The chintzy organ and blurry voices were cut through, like when you open the fridge at night to get something to eat and the light blinds you but you're happy because it means that after the eyes grow accustomed you're going to find something to fill your achingly empty belly. Sorry. That was a horrible simile, but if I use "like a light penetrating the darkness" you'll sigh and roll your eyes because how many times have people used that one on you? I know I've masked true, heart-desiccating pride with cheap aesthetic pretension, and I want that to stop.

To return. In short, a voice, a woman's voice, from seemingly nowhere, suddenly joined in with the chorus and completely drowned it out with the most beautiful, high-pitched, sonorous, magnificent, I think it was Woody Allen that said writing about music is like dancing about architecture. Can't do it, can't adequately describe the sound, so high up there and splendidly rolling along, like a dove on the crest of a wind. Even the priest noticed it and looked up from the book, we were all looking around, the church filled to her high ceilings with a rich effusion of praise for your Word.

It came from a large pile of rags. No maudlin metaphor for beauty coming out of the ugly. It really did look like a heap of rags from my angle. In the corner of a pew across from me and slightly in front. A jumble of rags which I soon surmised was some homeless woman, covered in every manner of coat, scarf and hat imaginable, probably roasting under all that fabric but Christ, I tell you, she could sing. Not paying attention to the stunned glares, she finished the chorus and waited attentively for the Gospel.

You know, you'd think that would be the best thing possible for me. I could spend the rest of the Mass trying to figure her out, giving her a complete and heart-warmingly sentimental history. That's all I wanted to do just then, but the Gospel started and, without a thought in my head about her, I turned to your Word and was suddenly filled again.
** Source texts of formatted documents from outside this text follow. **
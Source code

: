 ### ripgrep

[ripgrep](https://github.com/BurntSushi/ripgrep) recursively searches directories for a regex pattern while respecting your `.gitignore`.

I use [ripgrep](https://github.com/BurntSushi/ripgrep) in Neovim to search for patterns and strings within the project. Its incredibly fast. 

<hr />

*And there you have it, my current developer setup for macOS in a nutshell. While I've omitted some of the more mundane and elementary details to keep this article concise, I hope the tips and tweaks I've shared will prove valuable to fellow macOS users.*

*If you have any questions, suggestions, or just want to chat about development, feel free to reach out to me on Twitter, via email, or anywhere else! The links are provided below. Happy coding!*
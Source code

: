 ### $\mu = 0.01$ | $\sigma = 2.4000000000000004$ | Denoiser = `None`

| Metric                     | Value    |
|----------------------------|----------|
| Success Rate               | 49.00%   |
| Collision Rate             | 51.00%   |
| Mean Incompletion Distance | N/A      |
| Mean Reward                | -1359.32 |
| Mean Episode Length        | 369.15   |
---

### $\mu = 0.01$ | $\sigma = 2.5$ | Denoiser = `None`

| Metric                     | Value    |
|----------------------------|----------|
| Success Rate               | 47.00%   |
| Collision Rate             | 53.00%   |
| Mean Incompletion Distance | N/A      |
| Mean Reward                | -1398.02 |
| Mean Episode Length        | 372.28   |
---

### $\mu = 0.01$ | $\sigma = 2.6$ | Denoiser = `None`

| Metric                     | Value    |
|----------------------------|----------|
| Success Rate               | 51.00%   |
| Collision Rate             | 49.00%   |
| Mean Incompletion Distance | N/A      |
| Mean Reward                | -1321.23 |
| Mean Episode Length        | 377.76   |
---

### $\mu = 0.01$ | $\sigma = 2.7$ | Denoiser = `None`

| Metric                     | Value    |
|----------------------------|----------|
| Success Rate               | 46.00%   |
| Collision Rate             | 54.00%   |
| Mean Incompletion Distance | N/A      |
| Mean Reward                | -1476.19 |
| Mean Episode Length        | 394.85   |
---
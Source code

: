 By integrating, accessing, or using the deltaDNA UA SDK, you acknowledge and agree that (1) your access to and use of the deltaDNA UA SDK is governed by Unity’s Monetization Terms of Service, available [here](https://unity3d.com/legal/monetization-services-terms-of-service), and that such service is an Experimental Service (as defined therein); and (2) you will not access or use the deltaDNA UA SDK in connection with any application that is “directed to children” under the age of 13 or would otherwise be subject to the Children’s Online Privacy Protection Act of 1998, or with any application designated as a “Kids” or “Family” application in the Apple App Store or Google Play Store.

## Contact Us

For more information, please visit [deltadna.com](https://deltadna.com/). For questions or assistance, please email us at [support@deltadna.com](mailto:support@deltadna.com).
What bothers me most is that it was so quick, I didn't even notice the way my heart buckled and fissured open, back to you. Only able to retrospectively describe it based on surmise. No sobbing, no sudden illumination. And since then, I've been trying to make sense of the connection between that woman's voice and you.

Which explains this attempt to codify, capture, articulate. Because in going back to those moments, I feel that they've acquired a gloss that I'm trying to disperse onto the page, without losing the original, heart-alive-again wonder. Oscillation. From worry that perhaps it wasn't like this, that I'm amplifying in order to get published somewhere better than my last story. That I'm taking what you gave me then and debasing it into, ultimately, just another "" to put under Publications in my CV. There is an obverse fear: that all of this hasn't been enough, that this will never be enough, to tell you or anyone else.

I now make two or three Sundays a month at the Bathurst Church, and that woman's usually there, and only sings on occasion. But I don't wait for her voice anymore, I know that doesn't matter as much now, because I'm at least trying to come back. Just as the mortal success of this writing doesn't matter, because at least it's nominally aimed in the right direction. And I shall keep trying. That, at least, I can promise you, myself, you. Not who comes first, that's egotistically and syntactically obvious but, more pressing, more difficult to answer, who should come first? The latest version of the current issue then: has all this been done to stoke the fires of a writer hoping to someday sit atop one of the remainders bins at Chapters and, if so, did you give me this? And if so, why? Nowhere near ready to start thinking of that last question yet. I'd be content now if this is intended only to express the ardent love and faith of a penitent and soul-filled man brought back to witness and record your glory.

This remains to be seen. To be most honest in closing, it probably depends on what comes first: Book deal or eternal salvation.